▼

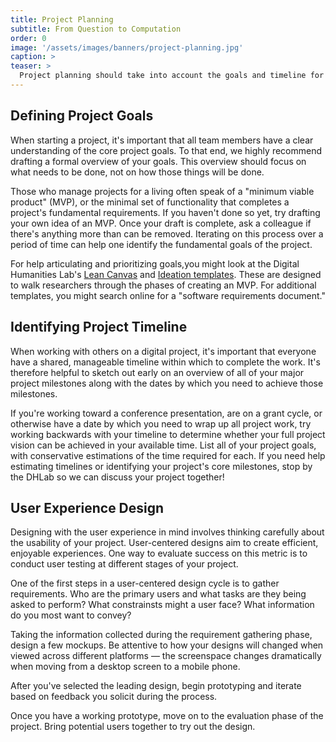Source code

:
 ```yaml
---
title: Project Planning
subtitle: From Question to Computation
order: 0
image: '/assets/images/banners/project-planning.jpg'
caption: >
teaser: >
  Project planning should take into account the goals and timeline for a project. Click to read more about strategies for articulating goals and also ways that user experience design could help the process.
---
```


<h2 class='subheading'>Defining Project Goals</h2>

When starting a project, it's important that all team members have a clear understanding of the core project goals. To that end, we highly recommend drafting a formal overview of your goals. This overview should focus on what needs to be done, not on how those things will be done. 

Those who manage projects for a living often speak of a "minimum viable product" (MVP), or the minimal set of functionality that completes a project's fundamental requirements. If you haven't done so yet, try drafting your own idea of an MVP. Once your draft is complete, ask a colleague if there's anything more than can be removed. Iterating on this process over a period of time can help one identify the fundamental goals of the project.  

For help articulating and prioritizing goals,you might look at the Digital Humanities Lab's <a href='{{site.baseurl}}/assets/docs/DH-LeanCanvas.pdf'>Lean Canvas</a> and <a href='{{site.baseurl}}/assets/docs/DH-Ideation.pdf'>Ideation templates</a>. These are designed to walk researchers through the phases of creating an MVP. For additional templates, you might search online for a "software requirements document."  

<h2 class='subheading'>Identifying Project Timeline</h2>

When working with others on a digital project, it's important that everyone have a shared, manageable timeline within which to complete the work. It's therefore helpful to sketch out early on an overview of all of your major project milestones along with the dates by which you need to achieve those milestones.  

If you're working toward a conference presentation, are on a grant cycle, or otherwise have a date by which you need to wrap up all project work, try working backwards with your timeline to determine whether your full project vision can be achieved in your available time. List all of your project goals, with conservative estimations of the time required for each. If you need help estimating timelines or identifying your project's core milestones, stop by the DHLab so we can discuss your project together!

<h2 class='subheading'>User Experience Design</h2>
Designing with the user experience in mind involves thinking carefully about the usability of your project. User-centered designs aim to create efficient, enjoyable experiences. One way to evaluate success on this metric is to conduct user testing at different stages of your project.

One of the first steps in a user-centered design cycle is to gather requirements. Who are the primary users and what tasks are they being asked to perform? What constrainsts might a user face? What information do you most want to convey?

Taking the information collected during the requirement gathering phase, design a few mockups. Be attentive to how your designs will changed when viewed across different platforms — the screenspace changes dramatically when moving from a desktop screen to a mobile phone.

After you've selected the leading design, begin prototyping and iterate based on feedback you solicit during the process.

Once you have a working prototype, move on to the evaluation phase of the project. Bring potential users together to try out the design.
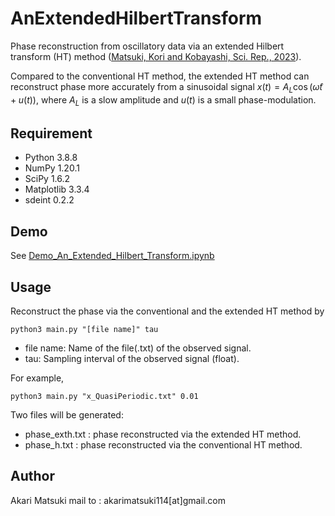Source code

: # AnExtendedHilbertTransform
Phase reconstruction from oscillatory data via an extended Hilbert transform (HT) method ([Matsuki, Kori and Kobayashi, Sci. Rep., 2023](https://www.nature.com/articles/s41598-023-30405-5)).  

Compared to the conventional HT method, the extended HT method can reconstruct phase more accurately from a sinusoidal signal $x(t) = A_L \cos (\hat{\omega} t + u(t))$, where $A_L$ is a slow amplitude and $u(t)$ is a small phase-modulation.


## Requirement
* Python 3.8.8
* NumPy 1.20.1
* SciPy 1.6.2
* Matplotlib 3.3.4
* sdeint 0.2.2

## Demo
See [Demo_An_Extended_Hilbert_Transform.ipynb](https://github.com/treepineakari1104/AnExtendedHilbertTransform/blob/main/Demo_An_Extended_Hilbert_Transform.ipynb)

## Usage
Reconstruct the phase via the conventional and the extended HT method by
```
python3 main.py "[file name]" tau
```

* file name: Name of the file(.txt) of the observed signal.
* tau: Sampling interval of the observed signal (float).

For example, 
```
python3 main.py "x_QuasiPeriodic.txt" 0.01
```
Two files will be generated:
* phase_exth.txt : phase reconstructed via the extended HT method.
* phase_h.txt : phase reconstructed via the conventional HT method.

## Author
Akari Matsuki
mail to : akarimatsuki114[at]gmail.com
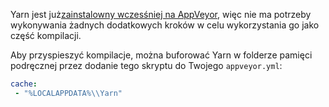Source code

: Yarn jest już[zainstalowny wczesśniej na AppVeyor](https://www.appveyor.com/updates/2016/11/01/), więc nie ma potrzeby wykonywania żadnych dodatkowych kroków w celu wykorzystania go jako część kompilacji.

Aby przyspieszyć kompilacje, można buforować Yarn w folderze pamięci podręcznej przez dodanie tego skryptu do Twojego `appveyor.yml`:

```yml
cache:
 - "%LOCALAPPDATA%\\Yarn"
```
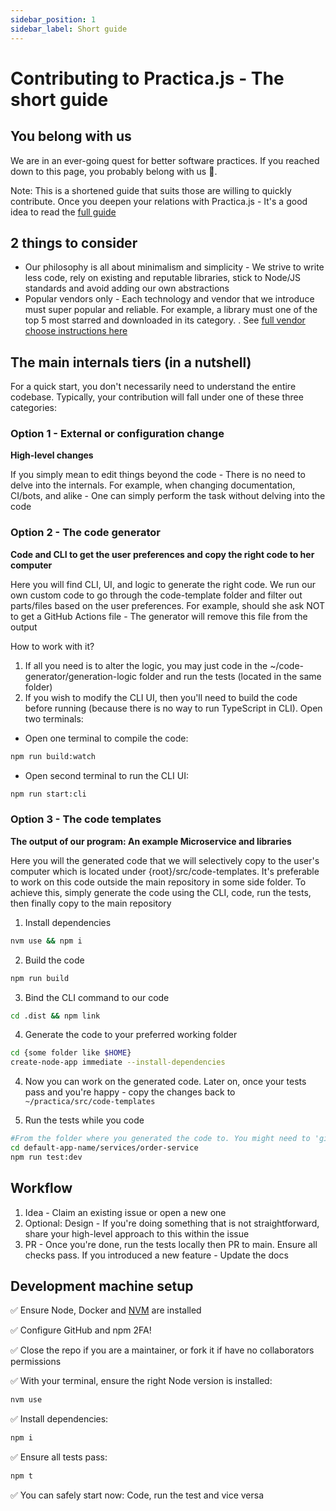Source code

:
 ```yaml
---
sidebar_position: 1
sidebar_label: Short guide
---
```


# Contributing to Practica.js - The short guide

## You belong with us

We are in an ever-going quest for better software practices. If you reached down to this page, you probably belong with us 💜.

Note: This is a shortened guide that suits those are willing to quickly contribute. Once you deepen your relations with Practica.js - It's a good idea to read the [full guide](https://github.com/practicajs/practica/blob/main/CONTRIBUTING.md)

## 2 things to consider

- Our philosophy is all about minimalism and simplicity - We strive to write less code, rely on existing and reputable libraries, stick to Node/JS standards and avoid adding our own abstractions
- Popular vendors only - Each technology and vendor that we introduce must super popular and reliable. For example, a library must one of the top 5 most starred and downloaded in its category. . See [full vendor choose instructions here](./vendor-pick-guidelines.md)

## The main internals tiers (in a nutshell)

For a quick start, you don't necessarily need to understand the entire codebase. Typically, your contribution will fall under one of these three categories:

### Option 1 - External or configuration change

**High-level changes**

If you simply mean to edit things beyond the code - There is no need to delve into the internals. For example, when changing documentation, CI/bots, and alike - One can simply perform the task without delving into the code

### Option 2 - The code generator

**Code and CLI to get the user preferences and copy the right code to her computer**

Here you will find CLI, UI, and logic to generate the right code. We run our own custom code to go through the code-template folder and filter out parts/files based on the user preferences. For example, should she ask NOT to get a GitHub Actions file - The generator will remove this file from the output

How to work with it?

1. If all you need is to alter the logic, you may just code in the ~/code-generator/generation-logic folder and run the tests (located in the same folder)
2. If you wish to modify the CLI UI, then you'll need to build the code before running (because there is no way to run TypeScript in CLI). Open two terminals:

- Open one terminal to compile the code:

```bash
npm run build:watch
```

- Open second terminal to run the CLI UI:

```bash
npm run start:cli
```

### Option 3 - The code templates

**The output of our program: An example Microservice and libraries**

Here you will the generated code that we will selectively copy to the user's computer which is located under {root}/src/code-templates. It's preferable to work on this code outside the main repository in some side folder. To achieve this, simply generate the code using the CLI, code, run the tests, then finally copy to the main repository

1. Install dependencies

```bash
nvm use && npm i
```

2. Build the code

```bash
npm run build
```

3. Bind the CLI command to our code

```bash
cd .dist && npm link
```

4. Generate the code to your preferred working folder

```bash
cd {some folder like $HOME}
create-node-app immediate --install-dependencies
```

4. Now you can work on the generated code. Later on, once your tests pass and you're happy - copy the changes back to `~/practica/src/code-templates`

5. Run the tests while you code

```bash
#From the folder where you generated the code to. You might need to 'git init'
cd default-app-name/services/order-service
npm run test:dev
```


## Workflow

1. Idea - Claim an existing issue or open a new one
2. Optional: Design - If you're doing something that is not straightforward, share your high-level approach to this within the issue
3. PR - Once you're done, run the tests locally then PR to main. Ensure all checks pass. If you introduced a new feature - Update the docs

## Development machine setup

✅ Ensure Node, Docker and [NVM](https://github.com/nvm-sh/nvm#installing-and-updating) are installed

✅ Configure GitHub and npm 2FA!

✅ Close the repo if you are a maintainer, or fork it if have no collaborators permissions

✅ With your terminal, ensure the right Node version is installed:

```bash
nvm use
```

✅ Install dependencies:


```bash
npm i
```

✅ Ensure all tests pass:

```bash
npm t
```

✅ You can safely start now: Code, run the test and vice versa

▲

Return the listing above word for word, with the pictures removed.

Source code

:
 ```yaml
---
title: Project Planning
subtitle: From Question to Computation
order: 0
image: '/assets/images/banners/project-planning.jpg'
caption: >
teaser: >
  Project planning should take into account the goals and timeline for a project. Click to read more about strategies for articulating goals and also ways that user experience design could help the process.
---
```


<h2 class='subheading'>Defining Project Goals</h2>

When starting a project, it's important that all team members have a clear understanding of the core project goals. To that end, we highly recommend drafting a formal overview of your goals. This overview should focus on what needs to be done, not on how those things will be done. 

Those who manage projects for a living often speak of a "minimum viable product" (MVP), or the minimal set of functionality that completes a project's fundamental requirements. If you haven't done so yet, try drafting your own idea of an MVP. Once your draft is complete, ask a colleague if there's anything more than can be removed. Iterating on this process over a period of time can help one identify the fundamental goals of the project.  

For help articulating and prioritizing goals,you might look at the Digital Humanities Lab's <a href='{{site.baseurl}}/assets/docs/DH-LeanCanvas.pdf'>Lean Canvas</a> and <a href='{{site.baseurl}}/assets/docs/DH-Ideation.pdf'>Ideation templates</a>. These are designed to walk researchers through the phases of creating an MVP. For additional templates, you might search online for a "software requirements document."  

<h2 class='subheading'>Identifying Project Timeline</h2>

When working with others on a digital project, it's important that everyone have a shared, manageable timeline within which to complete the work. It's therefore helpful to sketch out early on an overview of all of your major project milestones along with the dates by which you need to achieve those milestones.  

If you're working toward a conference presentation, are on a grant cycle, or otherwise have a date by which you need to wrap up all project work, try working backwards with your timeline to determine whether your full project vision can be achieved in your available time. List all of your project goals, with conservative estimations of the time required for each. If you need help estimating timelines or identifying your project's core milestones, stop by the DHLab so we can discuss your project together!

<h2 class='subheading'>User Experience Design</h2>
Designing with the user experience in mind involves thinking carefully about the usability of your project. User-centered designs aim to create efficient, enjoyable experiences. One way to evaluate success on this metric is to conduct user testing at different stages of your project.

One of the first steps in a user-centered design cycle is to gather requirements. Who are the primary users and what tasks are they being asked to perform? What constrainsts might a user face? What information do you most want to convey?

Taking the information collected during the requirement gathering phase, design a few mockups. Be attentive to how your designs will changed when viewed across different platforms — the screenspace changes dramatically when moving from a desktop screen to a mobile phone.

After you've selected the leading design, begin prototyping and iterate based on feedback you solicit during the process.

Once you have a working prototype, move on to the evaluation phase of the project. Bring potential users together to try out the design.
Source code

: # AnExtendedHilbertTransform
Phase reconstruction from oscillatory data via an extended Hilbert transform (HT) method ([Matsuki, Kori and Kobayashi, Sci. Rep., 2023](https://www.nature.com/articles/s41598-023-30405-5)).  

Compared to the conventional HT method, the extended HT method can reconstruct phase more accurately from a sinusoidal signal $x(t) = A_L \cos (\hat{\omega} t + u(t))$, where $A_L$ is a slow amplitude and $u(t)$ is a small phase-modulation.


## Requirement
* Python 3.8.8
* NumPy 1.20.1
* SciPy 1.6.2
* Matplotlib 3.3.4
* sdeint 0.2.2

## Demo
See [Demo_An_Extended_Hilbert_Transform.ipynb](https://github.com/treepineakari1104/AnExtendedHilbertTransform/blob/main/Demo_An_Extended_Hilbert_Transform.ipynb)

## Usage
Reconstruct the phase via the conventional and the extended HT method by
```
python3 main.py "[file name]" tau
```

* file name: Name of the file(.txt) of the observed signal.
* tau: Sampling interval of the observed signal (float).

For example, 
```
python3 main.py "x_QuasiPeriodic.txt" 0.01
```
Two files will be generated:
* phase_exth.txt : phase reconstructed via the extended HT method.
* phase_h.txt : phase reconstructed via the conventional HT method.

## Author
Akari Matsuki
mail to : akarimatsuki114[at]gmail.com
Source code

: Yarn jest już[zainstalowny wczesśniej na AppVeyor](https://www.appveyor.com/updates/2016/11/01/), więc nie ma potrzeby wykonywania żadnych dodatkowych kroków w celu wykorzystania go jako część kompilacji.

Aby przyspieszyć kompilacje, można buforować Yarn w folderze pamięci podręcznej przez dodanie tego skryptu do Twojego `appveyor.yml`:

```yml
cache:
 - "%LOCALAPPDATA%\\Yarn"
```
Source code

:
 ```yaml
---
sidebar_position: 1
sidebar_label: Short guide
---
```


# Contributing to Practica.js - The short guide

## You belong with us

We are in an ever-going quest for better software practices. If you reached down to this page, you probably belong with us 💜.

Note: This is a shortened guide that suits those are willing to quickly contribute. Once you deepen your relations with Practica.js - It's a good idea to read the [full guide](https://github.com/practicajs/practica/blob/main/CONTRIBUTING.md)

## 2 things to consider

- Our philosophy is all about minimalism and simplicity - We strive to write less code, rely on existing and reputable libraries, stick to Node/JS standards and avoid adding our own abstractions
- Popular vendors only - Each technology and vendor that we introduce must super popular and reliable. For example, a library must one of the top 5 most starred and downloaded in its category. . See [full vendor choose instructions here](./vendor-pick-guidelines.md)

## The main internals tiers (in a nutshell)

For a quick start, you don't necessarily need to understand the entire codebase. Typically, your contribution will fall under one of these three categories:

### Option 1 - External or configuration change

**High-level changes**

If you simply mean to edit things beyond the code - There is no need to delve into the internals. For example, when changing documentation, CI/bots, and alike - One can simply perform the task without delving into the code

### Option 2 - The code generator

**Code and CLI to get the user preferences and copy the right code to her computer**

Here you will find CLI, UI, and logic to generate the right code. We run our own custom code to go through the code-template folder and filter out parts/files based on the user preferences. For example, should she ask NOT to get a GitHub Actions file - The generator will remove this file from the output

How to work with it?

1. If all you need is to alter the logic, you may just code in the ~/code-generator/generation-logic folder and run the tests (located in the same folder)
2. If you wish to modify the CLI UI, then you'll need to build the code before running (because there is no way to run TypeScript in CLI). Open two terminals:

- Open one terminal to compile the code:

```bash
npm run build:watch
```

- Open second terminal to run the CLI UI:

```bash
npm run start:cli
```

### Option 3 - The code templates

**The output of our program: An example Microservice and libraries**

Here you will the generated code that we will selectively copy to the user's computer which is located under {root}/src/code-templates. It's preferable to work on this code outside the main repository in some side folder. To achieve this, simply generate the code using the CLI, code, run the tests, then finally copy to the main repository

1. Install dependencies

```bash
nvm use && npm i
```

2. Build the code

```bash
npm run build
```

3. Bind the CLI command to our code

```bash
cd .dist && npm link
```

4. Generate the code to your preferred working folder

```bash
cd {some folder like $HOME}
create-node-app immediate --install-dependencies
```

4. Now you can work on the generated code. Later on, once your tests pass and you're happy - copy the changes back to `~/practica/src/code-templates`

5. Run the tests while you code

```bash
#From the folder where you generated the code to. You might need to 'git init'
cd default-app-name/services/order-service
npm run test:dev
```


## Workflow

1. Idea - Claim an existing issue or open a new one
2. Optional: Design - If you're doing something that is not straightforward, share your high-level approach to this within the issue
3. PR - Once you're done, run the tests locally then PR to main. Ensure all checks pass. If you introduced a new feature - Update the docs

## Development machine setup

✅ Ensure Node, Docker and [NVM](https://github.com/nvm-sh/nvm#installing-and-updating) are installed

✅ Configure GitHub and npm 2FA!

✅ Close the repo if you are a maintainer, or fork it if have no collaborators permissions

✅ With your terminal, ensure the right Node version is installed:

```bash
nvm use
```

✅ Install dependencies:


```bash
npm i
```

✅ Ensure all tests pass:

```bash
npm t
```

✅ You can safely start now: Code, run the test and vice versa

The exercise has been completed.